A cup of raw sliced beets has roughly 60 calories, making them one of the lowest-calorie root vegetables you can eat. Per 100 grams, raw beets come in at about 50 calories, while boiled beets drop to around 43 calories as some sugars leach into the cooking water. That small number packs a surprising amount of nutrition.
Raw vs. Cooked Beets
Cooking changes the calorie picture slightly. Raw beets contain about 50 calories per 100 grams, with 9.1 grams of carbohydrates and 1.7 grams of protein. Boiled beets are a bit lighter at roughly 43 calories per 100 grams, with 7.1 grams of carbs and 1.4 grams of protein. The difference comes down to water absorption during cooking and some natural sugars dissolving into the liquid.
For practical serving sizes: a medium whole beet (about 82 grams) has around 35 to 40 calories raw. A full cup of sliced raw beets weighs roughly 136 grams, landing you near 60 to 70 calories. Roasting concentrates flavor and can make beets taste sweeter, but the calorie count per raw weight stays the same since you’re not adding water.
Where Those Calories Come From
Almost all the calories in beets come from carbohydrates, primarily natural sugars. Sucrose is the dominant sugar, typically ranging from about 4.7 to 5.8 grams per 100 grams depending on the variety. That’s what gives beets their distinctly sweet, earthy flavor. Beets are not a meaningful source of fat (less than 0.2 grams per 100 grams) and have only modest protein.

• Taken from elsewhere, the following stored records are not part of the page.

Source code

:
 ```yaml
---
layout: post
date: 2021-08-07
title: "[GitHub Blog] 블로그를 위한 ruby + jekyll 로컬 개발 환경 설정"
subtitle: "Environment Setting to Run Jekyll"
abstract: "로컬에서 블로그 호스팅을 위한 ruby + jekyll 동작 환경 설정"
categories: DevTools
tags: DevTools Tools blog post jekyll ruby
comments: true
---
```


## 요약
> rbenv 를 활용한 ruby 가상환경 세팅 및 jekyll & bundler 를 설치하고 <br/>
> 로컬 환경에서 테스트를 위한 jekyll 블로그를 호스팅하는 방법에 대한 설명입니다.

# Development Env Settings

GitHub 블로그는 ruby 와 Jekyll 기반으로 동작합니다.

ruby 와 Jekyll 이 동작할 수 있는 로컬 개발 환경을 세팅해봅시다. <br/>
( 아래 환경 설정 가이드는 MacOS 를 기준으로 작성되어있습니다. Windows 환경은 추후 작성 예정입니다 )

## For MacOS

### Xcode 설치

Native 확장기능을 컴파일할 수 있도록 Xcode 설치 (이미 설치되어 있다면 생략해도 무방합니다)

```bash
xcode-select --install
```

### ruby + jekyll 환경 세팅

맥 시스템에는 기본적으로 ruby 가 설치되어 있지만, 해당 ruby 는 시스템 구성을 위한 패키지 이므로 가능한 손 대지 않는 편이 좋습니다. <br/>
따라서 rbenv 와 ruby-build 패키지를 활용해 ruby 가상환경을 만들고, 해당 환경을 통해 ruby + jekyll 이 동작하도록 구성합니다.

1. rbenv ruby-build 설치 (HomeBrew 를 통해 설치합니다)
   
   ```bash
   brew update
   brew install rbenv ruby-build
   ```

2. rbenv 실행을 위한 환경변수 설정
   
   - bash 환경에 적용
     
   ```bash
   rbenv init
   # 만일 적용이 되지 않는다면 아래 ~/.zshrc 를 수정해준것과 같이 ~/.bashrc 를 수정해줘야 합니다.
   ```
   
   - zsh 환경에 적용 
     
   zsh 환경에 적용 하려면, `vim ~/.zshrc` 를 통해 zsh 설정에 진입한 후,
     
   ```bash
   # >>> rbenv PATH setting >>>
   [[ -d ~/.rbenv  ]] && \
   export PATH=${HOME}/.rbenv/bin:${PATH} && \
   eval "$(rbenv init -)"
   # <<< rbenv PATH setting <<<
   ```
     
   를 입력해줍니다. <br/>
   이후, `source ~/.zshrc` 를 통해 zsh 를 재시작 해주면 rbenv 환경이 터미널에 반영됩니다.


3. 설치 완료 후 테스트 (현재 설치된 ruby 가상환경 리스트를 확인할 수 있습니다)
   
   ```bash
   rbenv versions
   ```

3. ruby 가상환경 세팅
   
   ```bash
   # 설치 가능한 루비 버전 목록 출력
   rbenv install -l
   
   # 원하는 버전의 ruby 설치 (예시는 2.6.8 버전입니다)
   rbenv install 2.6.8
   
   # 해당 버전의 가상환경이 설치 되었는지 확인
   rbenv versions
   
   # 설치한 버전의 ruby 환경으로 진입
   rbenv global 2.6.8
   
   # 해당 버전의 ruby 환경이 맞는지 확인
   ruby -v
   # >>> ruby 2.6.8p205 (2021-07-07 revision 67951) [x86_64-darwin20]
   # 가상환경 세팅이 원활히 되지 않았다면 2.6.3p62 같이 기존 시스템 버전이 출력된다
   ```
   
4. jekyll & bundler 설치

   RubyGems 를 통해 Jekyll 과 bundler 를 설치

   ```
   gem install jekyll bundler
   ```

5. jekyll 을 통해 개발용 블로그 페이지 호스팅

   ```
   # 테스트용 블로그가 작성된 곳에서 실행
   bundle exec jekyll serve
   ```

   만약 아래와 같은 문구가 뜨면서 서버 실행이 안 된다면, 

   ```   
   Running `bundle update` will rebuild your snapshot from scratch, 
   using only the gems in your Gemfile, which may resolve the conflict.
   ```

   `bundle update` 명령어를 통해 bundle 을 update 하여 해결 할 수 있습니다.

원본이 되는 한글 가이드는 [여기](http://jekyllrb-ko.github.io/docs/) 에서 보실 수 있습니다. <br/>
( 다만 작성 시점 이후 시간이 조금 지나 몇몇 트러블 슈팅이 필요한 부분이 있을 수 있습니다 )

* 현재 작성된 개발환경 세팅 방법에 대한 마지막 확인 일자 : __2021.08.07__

Despite the sweetness, beets have a glycemic load of just 5, which is very low. The glycemic index of boiled beets sits at 64, putting them in the medium range, but because the actual amount of sugar in a serving is small, they don’t cause much of a blood sugar spike in practice. Glycemic load accounts for portion size, and it’s the more useful number for day-to-day eating.
Pickled and Canned Beets
Pickled beets are a different story. A half-cup of commercially pickled beets contains about 55 calories, 14 grams of carbohydrates, and 9 grams of sugar. That’s noticeably higher than the same amount of plain cooked beets, because the pickling liquid typically includes added sugar. If you’re watching your sugar intake, check the label or make your own quick pickle with vinegar and spices instead of a sugary brine.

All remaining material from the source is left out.